The Guardian's take on the outcome of the G20 meeting is that 'while the summit did not descend into beggar-my-neighbour economics, neither did it live up to the prime minister's claim that it was "the day the world came together"'. But it goes on to say that 'this is not to dismiss the very real achievements of this week's meetings'. 'The next summit must go further,' however.

On the G20 agreement around tax havens, the paper declared: 'the parasitical paradises in which the rich stuff their gold are at the heart of what has gone wrong'. 'Offshore life should get less comfortable thanks to the mood the G20 creates', it felt, but noted that 'as in battling vampires, in taking on tax havens, what is really needed is a great blast of daylight'.

Independent

The Independent dedicates its whole front page to an image of Obama at the G20 summit running with a similar headline: 'Obama hails the new world order'.

The paper thought that while it is 'not a grand bargain', the G20 plan is 'a step towards recovery'. 'There was no Bretton Woods-style agreement to establish a new global reserve currency to replace the dollar' pointed out the paper, but it denied the outcome of the summit 'was an abject failure': 'it was an achievement in itself to get the leaders of these nations.together around the same table at a time of such turbulence in the international economy', applauded the paper. It emphasised the G20 was part of a process: 'This meeting was a stop on a larger journey, not the final destination', and 'after yesterday's result, there are grounds for hope that we are, at least, on the right road'.

On China, the Indy noted the nation's move to the foreground, writing 'An economic giant takes the stage'. 'The London summit may well go down as the moment when China finally emerged from its shell to assert its own interests in the economic world of which it has become a central part', continues the article, outlining the announcement that the heads of the IMF and World Bank will be chosen on merit; a decision 'that China, along with India, Brazil and other emerging countries, have long pressed for'. 'In extending its reach this week, China has shown itself ready to take its place at the top table of global economic governance', concludes the paper, musing 'interesting times, indeed'.

Times

The Times features part of the group photograph taken of leaders at the summit with the headline 'The London United'. It runs with the G20 summit in its inner pages with the headline 'Markets surge with confidence after $1.1 trillion boost to the global economy'.

Welcoming the G20 measures, the paper notes that while 'structural weaknesses and policy divisions remain', the plan 'will help to repair the damage inflicted by financial crisis'. But the paper laments that they are 'restricted in scope', and looks at the possible problems in implementing the plan.
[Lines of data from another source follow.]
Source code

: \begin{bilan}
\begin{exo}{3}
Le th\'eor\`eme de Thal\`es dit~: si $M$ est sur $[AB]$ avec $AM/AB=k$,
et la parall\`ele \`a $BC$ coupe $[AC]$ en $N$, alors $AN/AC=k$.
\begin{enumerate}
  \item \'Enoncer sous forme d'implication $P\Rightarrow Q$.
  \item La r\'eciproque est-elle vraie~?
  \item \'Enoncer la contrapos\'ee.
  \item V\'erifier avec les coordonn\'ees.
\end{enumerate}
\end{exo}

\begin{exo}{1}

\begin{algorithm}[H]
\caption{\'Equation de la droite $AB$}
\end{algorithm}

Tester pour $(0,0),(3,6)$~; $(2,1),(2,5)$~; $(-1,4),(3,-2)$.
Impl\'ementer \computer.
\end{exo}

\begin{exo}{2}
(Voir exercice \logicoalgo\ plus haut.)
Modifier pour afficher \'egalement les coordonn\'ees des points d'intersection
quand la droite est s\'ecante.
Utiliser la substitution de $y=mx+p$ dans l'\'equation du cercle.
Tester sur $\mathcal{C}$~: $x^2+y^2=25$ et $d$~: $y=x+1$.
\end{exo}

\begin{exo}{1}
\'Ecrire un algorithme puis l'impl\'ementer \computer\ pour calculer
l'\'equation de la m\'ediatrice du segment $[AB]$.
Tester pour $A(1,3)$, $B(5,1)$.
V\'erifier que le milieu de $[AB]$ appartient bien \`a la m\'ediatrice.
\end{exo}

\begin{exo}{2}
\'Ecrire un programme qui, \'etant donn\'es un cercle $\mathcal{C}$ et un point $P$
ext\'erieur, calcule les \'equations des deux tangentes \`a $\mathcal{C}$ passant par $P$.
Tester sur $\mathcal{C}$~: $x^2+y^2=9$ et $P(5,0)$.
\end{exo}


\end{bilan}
The summit's achievements 'were predictably modest, but it was not in vain', it concludes.

Daily Mail

The Daily Mail runs with 'Brown's new world order', and asks of the new measures 'will they work?' Devoting its entire comment column to detailing 'an almost historic compromise', the Mail examines the agreements made at the G20 summit. 'The air was thick with razzmatazz and portentousness, but that does not deflect from the fact that this has been an impressive week for Mr Brown', applauds the paper, but laments that 'those countries with huge surpluses were not persuaded to dig deep in their pockets'.